I wouldn’t feel comfortable at this point in our relationship to discuss touchy issues with his parents. Fiance does the dirty work on that! Recently, we had some disagreement about a wedding issue and its been a little awkward because its been, Fiance and I talk, and then we talk with our respective moms, and then we talk again because our parents changed our minds, and then we go back to them… so I know how it is! 

Post # 14
Member
987 posts
Busy bee
  • Wedding: September 2009

We haven’t really argued with them but he usually relays any decisions/info.  If it’s something he doesn’t know as much about he’ll ask me or put me on the phone to help sort it out.

Post # 15
Member
5273 posts
Bee Keeper
  • Wedding: October 2009

It depends on the situation, mostly the husband handles any issues one on one with them. He just doesn’t want to drag me into it.

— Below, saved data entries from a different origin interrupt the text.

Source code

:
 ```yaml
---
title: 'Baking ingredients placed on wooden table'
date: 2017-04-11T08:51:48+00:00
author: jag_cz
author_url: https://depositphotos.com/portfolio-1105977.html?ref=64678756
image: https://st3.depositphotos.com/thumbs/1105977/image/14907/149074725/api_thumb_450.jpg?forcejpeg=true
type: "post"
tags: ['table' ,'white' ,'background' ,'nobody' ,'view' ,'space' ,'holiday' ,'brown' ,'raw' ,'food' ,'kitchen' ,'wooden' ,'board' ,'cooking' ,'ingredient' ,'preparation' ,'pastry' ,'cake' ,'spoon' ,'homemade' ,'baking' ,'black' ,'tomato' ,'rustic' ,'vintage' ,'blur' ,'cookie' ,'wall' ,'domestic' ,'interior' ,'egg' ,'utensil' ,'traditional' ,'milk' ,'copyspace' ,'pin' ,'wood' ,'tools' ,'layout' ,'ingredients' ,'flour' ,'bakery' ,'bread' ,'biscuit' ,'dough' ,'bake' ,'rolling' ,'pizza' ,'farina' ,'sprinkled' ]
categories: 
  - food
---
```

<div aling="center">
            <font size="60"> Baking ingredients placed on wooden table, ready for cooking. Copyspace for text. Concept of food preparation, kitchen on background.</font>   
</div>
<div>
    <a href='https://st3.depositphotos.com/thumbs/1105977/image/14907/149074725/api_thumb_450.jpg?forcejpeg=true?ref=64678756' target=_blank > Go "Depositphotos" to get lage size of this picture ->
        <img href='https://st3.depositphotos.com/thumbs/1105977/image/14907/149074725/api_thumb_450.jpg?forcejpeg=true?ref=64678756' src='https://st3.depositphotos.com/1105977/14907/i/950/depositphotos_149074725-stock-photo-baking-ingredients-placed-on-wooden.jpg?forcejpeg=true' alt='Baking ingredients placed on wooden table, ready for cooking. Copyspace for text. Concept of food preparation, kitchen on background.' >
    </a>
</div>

Unless its something that really affects me directly (like when Father-In-Law called my parents to blatantly ask them why they weren’t paying for the wedding & inform them that paying for the wedding is the bride’s parents reponsibility!) I then joined my husband to have a conversation about that with his parents….

Post # 16
Member
7366 posts
Busy Beekeeper
  • Wedding: October 2010

They’ve never disagreed with us (or at least didn’t tell us!).

The topic ‘Who participates in arguments with FILs? FI or both of you?’ is closed to new replies.